Nuestros encuentros para estudiar se convirtieron en auténticas torturas chinas, en gran parte porque era difícil resistir la tentación de no mirar aquellos pechos bajo blusas tan escuetas. Los fines de semana fueron subiendo en intensidad a medida que mi anfitriona de fiestas juveniles progresaba en su ingesta etílica. Hasta que una noche, en una típica fase de exaltación de la amistad, la cosa se nos fue de las manos y terminamos la madrugada envueltos en la misma sábana. Para mí supuso mi primer polvo y también mi primer suspenso. Seguro que para ella, todo lo contrario, una muesca más en su culata y un aprobado que hubiera conseguido igualmente arrimando su ascua a otra sardina (léase tutor).


IV
Entorné los ojos y al volver a abrirlos pude ver a través de la escotilla un nuevo amanecer. Los humanos no somos conscientes de lo pequeños que somos hasta que no nos vemos desde cierta distancia. Fronteras, razas, religiones, todo lo que aparentemente nos separa, se desvanece cuando puedes tener el privilegio de experimentar la visión de esta  gran masa de agua y roca que surca el espacio a velocidad inverosímil. “Desideral”. Así me bautizaron mis compañeros rusos del programa espacial cuando comencé mis primeros entrenamientos: piscina, simulador y luego ingravidez en aviones a gran altura. Atrás quedaron las clases de física, un amargo divorcio (mucho tuvieron que ver mis largas ausencias) y la muerte de mis padres en trágico accidente. Un largo periplo para cumplir un sueño. Mi pertinaz pesimismo me hacía preguntarme, suspendido en el espacio, qué sería de mí una vez pusiera de nuevo mis pies sobre la superficie terrestre. No ya en cuestiones meramente crematísticas, tenía una cátedra y podría complementarlo con conferencias sobre mi experiencia espacial, sino más bien el rumbo que tomaría mi vida en el plano sentimental, llegada ya la madurez.

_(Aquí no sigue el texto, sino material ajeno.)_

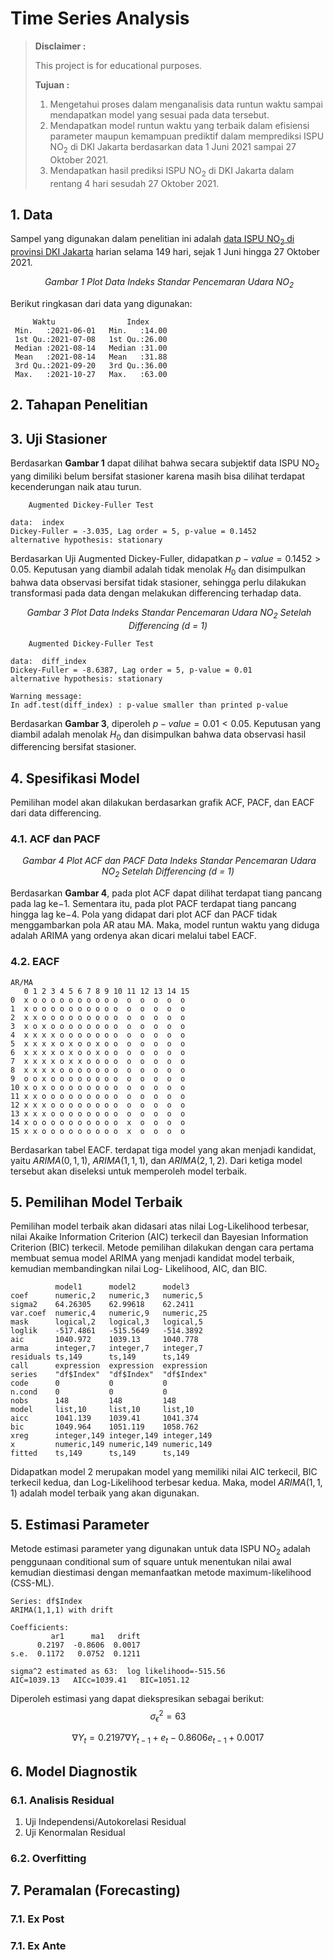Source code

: # Time Series Analysis


> **Disclaimer :**
> 
> This project is for educational purposes.
> 
> **Tujuan :**
> 
> 1. Mengetahui proses dalam menganalisis data runtun waktu sampai mendapatkan model yang sesuai pada data tersebut.
> 2. Mendapatkan model runtun waktu yang terbaik dalam efisiensi parameter maupun kemampuan prediktif dalam memprediksi ISPU NO<sub>2</sub> di DKI Jakarta berdasarkan data 1 Juni 2021 sampai 27 Oktober 2021.
> 3. Mendapatkan hasil prediksi ISPU NO<sub>2</sub> di DKI Jakarta dalam rentang 4 hari sesudah 27 Oktober 2021.


## 1. Data ##
Sampel yang digunakan dalam penelitian ini adalah [data ISPU NO<sub>2</sub> di provinsi DKI Jakarta](https://data.jakarta.go.id/dataset/indeks-standar-pencemaran-udara-ispu-tahun-2021) harian selama 149 hari, sejak 1 Juni hingga 27 Oktober 2021.
<p align="center">
  <img src="">
  <i>Gambar 1 Plot Data Indeks Standar Pencemaran Udara NO<sub>2</sub></i>
</p>

Berikut ringkasan dari data yang digunakan:
```
     Waktu                Index      
 Min.   :2021-06-01   Min.   :14.00  
 1st Qu.:2021-07-08   1st Qu.:26.00  
 Median :2021-08-14   Median :31.00  
 Mean   :2021-08-14   Mean   :31.88  
 3rd Qu.:2021-09-20   3rd Qu.:36.00  
 Max.   :2021-10-27   Max.   :63.00  
```

## 2. Tahapan Penelitian ##

## 3. Uji Stasioner ##
Berdasarkan **Gambar 1** dapat dilihat bahwa secara subjektif data ISPU NO<sub>2</sub> yang dimiliki belum bersifat stasioner karena masih bisa dilihat terdapat kecenderungan naik atau turun.
```
	Augmented Dickey-Fuller Test

data:  index
Dickey-Fuller = -3.035, Lag order = 5, p-value = 0.1452
alternative hypothesis: stationary
```

Berdasarkan Uji Augmented Dickey-Fuller, didapatkan $p − value = 0.1452 > 0.05$. Keputusan yang diambil adalah tidak menolak $H_0$ dan disimpulkan bahwa data observasi bersifat tidak stasioner, sehingga perlu dilakukan transformasi pada data dengan melakukan differencing terhadap data.
<p align="center">
  <img src="">
  <i>Gambar 3 Plot Data Indeks Standar Pencemaran Udara NO<sub>2</sub> Setelah Differencing (d = 1)</i>
</p>

```
	Augmented Dickey-Fuller Test

data:  diff_index
Dickey-Fuller = -8.6387, Lag order = 5, p-value = 0.01
alternative hypothesis: stationary

Warning message:
In adf.test(diff_index) : p-value smaller than printed p-value
```

Berdasarkan **Gambar 3**, diperoleh $p − value = 0.01 < 0.05$. Keputusan yang diambil adalah menolak $H_0$ dan disimpulkan bahwa data observasi hasil differencing bersifat stasioner.

## 4. Spesifikasi Model ##
Pemilihan model akan dilakukan berdasarkan grafik ACF, PACF, dan EACF dari data differencing.
### 4.1. ACF dan PACF ###
<p align="center">
  <img src="">
  <i>Gambar 4 Plot ACF dan PACF Data Indeks Standar Pencemaran Udara NO<sub>2</sub> Setelah Differencing (d = 1)</i>
</p>

Berdasarkan **Gambar 4**, pada plot ACF dapat dilihat terdapat tiang pancang pada lag ke−1. Sementara itu, pada plot PACF terdapat tiang pancang hingga lag ke−4. Pola yang didapat dari plot ACF dan PACF tidak menggambarkan pola AR atau MA. Maka, model runtun waktu yang diduga adalah ARIMA yang ordenya akan dicari melalui tabel EACF.

### 4.2. EACF ###
```
AR/MA
   0 1 2 3 4 5 6 7 8 9 10 11 12 13 14 15
0  x o o o o o o o o o o  o  o  o  o  o 
1  x o o o o o o o o o o  o  o  o  o  o 
2  x x o o o o o o o o o  o  o  o  o  o 
3  x o x o o o o o o o o  o  o  o  o  o 
4  x x x x o o o o o o o  o  o  o  o  o 
5  x x x x o x o o x o o  o  o  o  o  o 
6  x x x x o x o o x o o  o  o  o  o  o 
7  x x x x o x x o o o o  o  o  o  o  o 
8  x x x x o o o o o o o  o  o  o  o  o 
9  o o x o o o o o o o o  o  o  o  o  o 
10 x o x o o o o o o o o  o  o  o  o  o 
11 x x o o o o o o o o o  o  o  o  o  o 
12 x x x o o o o o o o o  o  o  o  o  o 
13 x x x o o o o o o o o  o  o  o  o  o 
14 x o o o o o o o o o o  x  o  o  o  o 
15 x x o o o o o o o o o  x  o  o  o  o
```

Berdasarkan tabel EACF. terdapat tiga model yang akan menjadi kandidat, yaitu $ARIMA(0,1,1)$, $ARIMA(1,1,1)$, dan $ARIMA(2,1,2)$. Dari ketiga model tersebut akan diseleksi untuk memperoleh model terbaik.

## 5. Pemilihan Model Terbaik ##
Pemilihan model terbaik akan didasari atas nilai Log-Likelihood terbesar, nilai Akaike Information Criterion (AIC) terkecil dan Bayesian Information Criterion (BIC) terkecil. Metode pemilihan dilakukan dengan cara pertama membuat semua model ARIMA yang menjadi kandidat model terbaik, kemudian membandingkan nilai Log- Likelihood, AIC, dan BIC.
```
          model1      model2      model3     
coef      numeric,2   numeric,3   numeric,5  
sigma2    64.26305    62.99618    62.2411    
var.coef  numeric,4   numeric,9   numeric,25 
mask      logical,2   logical,3   logical,5  
loglik    -517.4861   -515.5649   -514.3892  
aic       1040.972    1039.13     1040.778   
arma      integer,7   integer,7   integer,7  
residuals ts,149      ts,149      ts,149     
call      expression  expression  expression 
series    "df$Index"  "df$Index"  "df$Index" 
code      0           0           0          
n.cond    0           0           0          
nobs      148         148         148        
model     list,10     list,10     list,10    
aicc      1041.139    1039.41     1041.374   
bic       1049.964    1051.119    1058.762   
xreg      integer,149 integer,149 integer,149
x         numeric,149 numeric,149 numeric,149
fitted    ts,149      ts,149      ts,149 
```

Didapatkan model 2 merupakan model yang memiliki nilai AIC terkecil, BIC terkecil kedua, dan Log-Likelihood terbesar kedua. Maka, model $ARIMA(1,1,1)$ adalah model terbaik yang akan digunakan.

## 5. Estimasi Parameter ##
Metode estimasi parameter yang digunakan untuk data ISPU NO<sub>2</sub> adalah penggunaan conditional sum of square untuk menentukan nilai awal kemudian diestimasi dengan memanfaatkan metode maximum-likelihood (CSS-ML).
```
Series: df$Index 
ARIMA(1,1,1) with drift 

Coefficients:
         ar1      ma1   drift
      0.2197  -0.8606  0.0017
s.e.  0.1172   0.0752  0.1211

sigma^2 estimated as 63:  log likelihood=-515.56
AIC=1039.13   AICc=1039.41   BIC=1051.12
```

Diperoleh estimasi yang dapat diekspresikan sebagai berikut:
$$\sigma_\epsilon^2 = 63$$

$$\nabla Y_t = 0.2197\nabla Y_{t-1} + e_t - 0.8606e_{t−1} + 0.0017$$

## 6. Model Diagnostik ##
### 6.1. Analisis Residual ###
1. Uji Independensi/Autokorelasi Residual
2. Uji Kenormalan Residual
### 6.2. Overfitting ###

## 7. Peramalan (Forecasting) ##
### 7.1. Ex Post ###
### 7.1. Ex Ante ###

Mis cuitas pronto se resolvieron. Quiso el azar que volviera a mi ciudad natal como parte de un equipo de expertos en misiones espaciales. Tras finalizar la charla, una mujer se aproximó para saludarme.
      ―No has cambiado nada, Desi― me dijo en tono informal. Al principio me costó reconocerla. Sus profundos ojos negros y su mueca peculiar me dieron la pista. ―¡Amparo!―grité, y le endiñé dos efusivos besos en la mejilla. Tras unas palabras recordando a antiguos compañeros y profesores, intercambiamos teléfonos con la firme promesa de mantener el contacto. No tardé ni veinticuatro horas en llamarla. Tras un largo café, me confesó que su matrimonio con Santiago (sí, el mismo Santiago) hacía aguas desde hacía tiempo, que su vida había girado completamente alrededor de su marido y sus hijos, y que ahora que habían abandonado el nido, se sentía vacía y algo perdida. Ni que decir tiene que acabamos en una habitación de hotel, dando rienda suelta a nuestras bajas pasiones. El paso del tiempo y los avatares de la vida alteran de tal forma nuestra percepción del mundo y de nuestros propios pensamientos que yacer con Amparo me produjo sentimientos encontrados. Placer, sí, pero no pasión, y una profunda melancolía por haber olvidado lo que llegué a sentir por ella una vez. Al día siguiente, abandoné la ciudad, con la firme convicción de no volver en una buena temporada. No sin antes tomarme un tiempo para, a través de algunos contactos que mantenía con antiguos compañeros, localizar a Santiago. Le llamé, me identifiqué y le dije sin tapujos: ―Me acabo de follar a tu mujer―. Habían pasado cuarenta años, sí, pero aquella pedrada que cambió mi vida me supo a poco. Ahora ya estábamos en paz.